* _Material supplied_
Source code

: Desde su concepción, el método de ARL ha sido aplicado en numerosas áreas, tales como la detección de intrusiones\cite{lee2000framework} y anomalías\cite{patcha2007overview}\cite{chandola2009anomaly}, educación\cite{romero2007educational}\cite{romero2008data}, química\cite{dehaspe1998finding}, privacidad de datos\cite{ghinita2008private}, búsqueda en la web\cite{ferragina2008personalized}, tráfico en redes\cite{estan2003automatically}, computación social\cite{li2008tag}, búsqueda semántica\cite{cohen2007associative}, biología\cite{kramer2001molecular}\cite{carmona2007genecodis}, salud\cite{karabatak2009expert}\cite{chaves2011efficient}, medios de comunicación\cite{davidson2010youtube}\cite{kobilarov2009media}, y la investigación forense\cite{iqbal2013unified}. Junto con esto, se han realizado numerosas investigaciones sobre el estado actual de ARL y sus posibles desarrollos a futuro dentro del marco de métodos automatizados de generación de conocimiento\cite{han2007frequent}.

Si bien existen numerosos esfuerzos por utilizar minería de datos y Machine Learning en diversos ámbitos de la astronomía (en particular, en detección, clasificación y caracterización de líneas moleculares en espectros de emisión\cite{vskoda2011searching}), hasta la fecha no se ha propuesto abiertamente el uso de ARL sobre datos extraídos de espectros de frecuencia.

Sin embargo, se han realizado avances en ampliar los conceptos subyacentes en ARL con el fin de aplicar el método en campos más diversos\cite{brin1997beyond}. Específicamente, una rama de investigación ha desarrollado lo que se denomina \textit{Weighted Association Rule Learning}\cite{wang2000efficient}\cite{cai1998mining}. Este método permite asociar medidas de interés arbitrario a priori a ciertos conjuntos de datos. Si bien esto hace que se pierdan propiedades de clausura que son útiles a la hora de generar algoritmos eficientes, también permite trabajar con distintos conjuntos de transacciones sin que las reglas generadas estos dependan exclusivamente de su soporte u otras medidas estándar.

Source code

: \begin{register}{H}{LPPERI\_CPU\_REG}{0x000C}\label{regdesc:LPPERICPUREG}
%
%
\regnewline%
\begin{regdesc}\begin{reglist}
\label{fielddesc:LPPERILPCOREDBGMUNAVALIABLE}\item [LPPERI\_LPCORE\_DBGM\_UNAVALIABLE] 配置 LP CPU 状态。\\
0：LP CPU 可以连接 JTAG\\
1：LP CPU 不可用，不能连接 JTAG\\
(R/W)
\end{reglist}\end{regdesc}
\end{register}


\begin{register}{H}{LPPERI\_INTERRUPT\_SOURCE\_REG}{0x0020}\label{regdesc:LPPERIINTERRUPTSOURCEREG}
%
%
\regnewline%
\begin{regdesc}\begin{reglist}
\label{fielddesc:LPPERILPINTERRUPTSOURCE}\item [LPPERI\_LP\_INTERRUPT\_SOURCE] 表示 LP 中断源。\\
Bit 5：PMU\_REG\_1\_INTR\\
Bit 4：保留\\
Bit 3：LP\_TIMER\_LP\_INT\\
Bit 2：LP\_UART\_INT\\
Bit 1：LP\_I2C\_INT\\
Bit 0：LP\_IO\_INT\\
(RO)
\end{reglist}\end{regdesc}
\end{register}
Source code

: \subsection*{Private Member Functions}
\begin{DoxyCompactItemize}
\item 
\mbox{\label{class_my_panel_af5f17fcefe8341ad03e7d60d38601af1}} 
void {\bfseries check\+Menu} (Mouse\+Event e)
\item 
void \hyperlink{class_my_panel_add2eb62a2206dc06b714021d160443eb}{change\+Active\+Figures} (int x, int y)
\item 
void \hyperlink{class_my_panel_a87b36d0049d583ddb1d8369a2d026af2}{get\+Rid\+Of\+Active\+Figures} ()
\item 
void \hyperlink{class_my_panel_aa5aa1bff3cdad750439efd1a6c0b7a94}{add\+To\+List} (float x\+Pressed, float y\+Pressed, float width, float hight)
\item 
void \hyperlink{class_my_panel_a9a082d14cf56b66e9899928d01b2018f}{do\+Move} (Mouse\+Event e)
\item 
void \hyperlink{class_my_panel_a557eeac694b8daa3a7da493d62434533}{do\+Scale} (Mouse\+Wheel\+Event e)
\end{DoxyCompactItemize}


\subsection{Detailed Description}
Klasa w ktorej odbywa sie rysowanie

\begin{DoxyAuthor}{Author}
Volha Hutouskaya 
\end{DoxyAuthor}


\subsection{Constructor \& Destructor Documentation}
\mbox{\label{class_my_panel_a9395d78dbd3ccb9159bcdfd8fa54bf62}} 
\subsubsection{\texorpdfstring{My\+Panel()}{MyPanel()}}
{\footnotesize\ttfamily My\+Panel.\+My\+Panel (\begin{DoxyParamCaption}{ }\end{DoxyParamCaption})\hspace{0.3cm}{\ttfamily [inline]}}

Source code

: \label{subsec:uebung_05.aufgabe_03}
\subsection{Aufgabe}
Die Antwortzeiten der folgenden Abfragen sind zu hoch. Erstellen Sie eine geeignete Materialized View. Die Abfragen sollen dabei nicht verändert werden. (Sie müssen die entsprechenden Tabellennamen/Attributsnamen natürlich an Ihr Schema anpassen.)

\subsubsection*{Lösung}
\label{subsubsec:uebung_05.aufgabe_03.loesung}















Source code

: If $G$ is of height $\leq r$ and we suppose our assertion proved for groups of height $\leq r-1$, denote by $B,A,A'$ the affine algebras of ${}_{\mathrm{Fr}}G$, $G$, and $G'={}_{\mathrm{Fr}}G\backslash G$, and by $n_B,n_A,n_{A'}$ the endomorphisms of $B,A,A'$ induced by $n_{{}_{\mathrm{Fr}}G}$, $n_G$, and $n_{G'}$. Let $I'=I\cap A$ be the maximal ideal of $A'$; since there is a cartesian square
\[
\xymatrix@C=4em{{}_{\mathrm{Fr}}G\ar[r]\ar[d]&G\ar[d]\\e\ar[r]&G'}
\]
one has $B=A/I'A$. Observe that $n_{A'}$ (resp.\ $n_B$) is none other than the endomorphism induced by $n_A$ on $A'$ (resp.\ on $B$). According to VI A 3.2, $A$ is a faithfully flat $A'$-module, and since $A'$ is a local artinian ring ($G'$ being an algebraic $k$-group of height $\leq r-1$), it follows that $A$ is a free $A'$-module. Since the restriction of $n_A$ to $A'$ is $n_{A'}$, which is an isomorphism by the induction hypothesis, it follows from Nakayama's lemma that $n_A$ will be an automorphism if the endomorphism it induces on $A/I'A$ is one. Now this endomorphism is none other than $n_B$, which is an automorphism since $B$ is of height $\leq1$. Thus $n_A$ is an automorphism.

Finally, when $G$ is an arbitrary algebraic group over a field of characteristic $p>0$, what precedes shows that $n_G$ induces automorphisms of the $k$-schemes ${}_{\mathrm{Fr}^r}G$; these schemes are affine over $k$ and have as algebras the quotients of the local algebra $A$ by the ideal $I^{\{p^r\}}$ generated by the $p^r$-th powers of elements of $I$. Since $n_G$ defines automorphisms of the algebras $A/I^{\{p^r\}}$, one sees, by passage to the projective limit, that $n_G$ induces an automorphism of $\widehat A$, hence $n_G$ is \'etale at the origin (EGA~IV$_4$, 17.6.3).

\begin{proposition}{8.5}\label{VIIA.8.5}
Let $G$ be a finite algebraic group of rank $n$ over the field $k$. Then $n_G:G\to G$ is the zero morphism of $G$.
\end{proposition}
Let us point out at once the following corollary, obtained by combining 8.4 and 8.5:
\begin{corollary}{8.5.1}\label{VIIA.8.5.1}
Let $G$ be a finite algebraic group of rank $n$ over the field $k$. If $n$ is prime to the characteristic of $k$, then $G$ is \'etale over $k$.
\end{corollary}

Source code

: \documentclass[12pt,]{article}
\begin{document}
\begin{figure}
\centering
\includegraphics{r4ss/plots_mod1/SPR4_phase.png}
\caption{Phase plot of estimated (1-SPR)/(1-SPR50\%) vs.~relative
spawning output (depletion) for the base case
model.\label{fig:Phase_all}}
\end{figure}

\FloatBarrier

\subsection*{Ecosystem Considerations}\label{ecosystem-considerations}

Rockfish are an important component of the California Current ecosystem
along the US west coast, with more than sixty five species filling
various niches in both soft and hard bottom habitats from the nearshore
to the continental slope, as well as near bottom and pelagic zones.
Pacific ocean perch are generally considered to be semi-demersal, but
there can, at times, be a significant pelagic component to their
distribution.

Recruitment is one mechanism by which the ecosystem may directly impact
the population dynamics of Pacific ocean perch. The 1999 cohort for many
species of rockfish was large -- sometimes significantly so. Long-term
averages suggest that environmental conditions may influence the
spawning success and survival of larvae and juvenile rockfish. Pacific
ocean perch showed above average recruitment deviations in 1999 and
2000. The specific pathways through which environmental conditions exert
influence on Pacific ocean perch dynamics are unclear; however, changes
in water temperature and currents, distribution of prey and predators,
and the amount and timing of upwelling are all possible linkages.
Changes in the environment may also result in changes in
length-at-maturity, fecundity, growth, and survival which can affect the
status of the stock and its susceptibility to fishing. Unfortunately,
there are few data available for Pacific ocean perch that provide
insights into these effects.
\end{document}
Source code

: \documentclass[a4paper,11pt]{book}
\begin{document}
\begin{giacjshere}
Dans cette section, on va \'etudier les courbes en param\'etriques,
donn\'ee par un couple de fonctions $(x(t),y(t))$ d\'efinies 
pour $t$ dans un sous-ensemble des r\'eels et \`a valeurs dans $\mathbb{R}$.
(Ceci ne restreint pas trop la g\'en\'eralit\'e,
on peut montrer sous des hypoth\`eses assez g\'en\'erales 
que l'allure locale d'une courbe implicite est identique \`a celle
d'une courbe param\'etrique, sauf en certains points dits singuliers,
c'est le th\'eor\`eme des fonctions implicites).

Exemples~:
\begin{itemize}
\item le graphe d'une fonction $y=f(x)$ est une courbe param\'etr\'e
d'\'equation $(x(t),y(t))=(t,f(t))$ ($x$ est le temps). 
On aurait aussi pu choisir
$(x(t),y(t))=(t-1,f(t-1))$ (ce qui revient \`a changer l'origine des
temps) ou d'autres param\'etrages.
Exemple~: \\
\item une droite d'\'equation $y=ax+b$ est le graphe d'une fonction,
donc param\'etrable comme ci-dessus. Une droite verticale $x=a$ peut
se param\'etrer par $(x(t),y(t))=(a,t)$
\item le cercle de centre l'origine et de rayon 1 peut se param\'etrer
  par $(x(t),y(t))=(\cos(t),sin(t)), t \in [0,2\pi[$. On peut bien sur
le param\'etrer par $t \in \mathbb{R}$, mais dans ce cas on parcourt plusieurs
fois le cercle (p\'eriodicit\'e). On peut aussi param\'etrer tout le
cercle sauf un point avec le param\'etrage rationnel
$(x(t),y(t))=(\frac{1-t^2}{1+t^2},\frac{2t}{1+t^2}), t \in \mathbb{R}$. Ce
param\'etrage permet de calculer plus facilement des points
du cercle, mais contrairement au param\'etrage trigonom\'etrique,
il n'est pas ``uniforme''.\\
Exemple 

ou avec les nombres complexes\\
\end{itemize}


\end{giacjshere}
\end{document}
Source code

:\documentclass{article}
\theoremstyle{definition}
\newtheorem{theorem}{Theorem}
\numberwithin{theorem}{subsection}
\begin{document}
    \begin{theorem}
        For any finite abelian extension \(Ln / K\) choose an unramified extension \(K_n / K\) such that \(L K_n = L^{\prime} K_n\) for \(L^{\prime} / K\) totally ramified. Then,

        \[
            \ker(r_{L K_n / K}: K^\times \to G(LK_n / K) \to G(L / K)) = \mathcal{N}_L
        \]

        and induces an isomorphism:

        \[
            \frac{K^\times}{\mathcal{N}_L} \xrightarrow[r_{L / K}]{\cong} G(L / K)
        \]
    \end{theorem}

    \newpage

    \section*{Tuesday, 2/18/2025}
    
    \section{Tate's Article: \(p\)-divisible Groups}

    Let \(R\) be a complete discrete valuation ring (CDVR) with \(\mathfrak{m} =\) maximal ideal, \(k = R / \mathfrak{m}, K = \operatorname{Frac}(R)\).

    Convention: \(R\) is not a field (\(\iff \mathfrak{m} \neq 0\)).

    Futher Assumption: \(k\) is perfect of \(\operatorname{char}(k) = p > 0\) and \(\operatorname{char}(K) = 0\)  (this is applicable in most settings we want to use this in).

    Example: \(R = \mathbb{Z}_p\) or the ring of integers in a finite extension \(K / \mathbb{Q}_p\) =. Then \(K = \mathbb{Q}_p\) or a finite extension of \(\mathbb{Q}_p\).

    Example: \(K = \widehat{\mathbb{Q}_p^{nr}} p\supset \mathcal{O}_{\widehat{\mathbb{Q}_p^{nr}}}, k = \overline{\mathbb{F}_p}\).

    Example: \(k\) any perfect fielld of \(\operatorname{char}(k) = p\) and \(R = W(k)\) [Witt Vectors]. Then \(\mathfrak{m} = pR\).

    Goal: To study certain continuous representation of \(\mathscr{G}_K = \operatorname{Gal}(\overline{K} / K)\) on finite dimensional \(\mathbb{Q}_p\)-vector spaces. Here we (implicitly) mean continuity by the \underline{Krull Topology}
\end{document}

* _Task directions_
Reply with nothing except the number of lines in the listing above that include "this".

* _Exercise solution_
2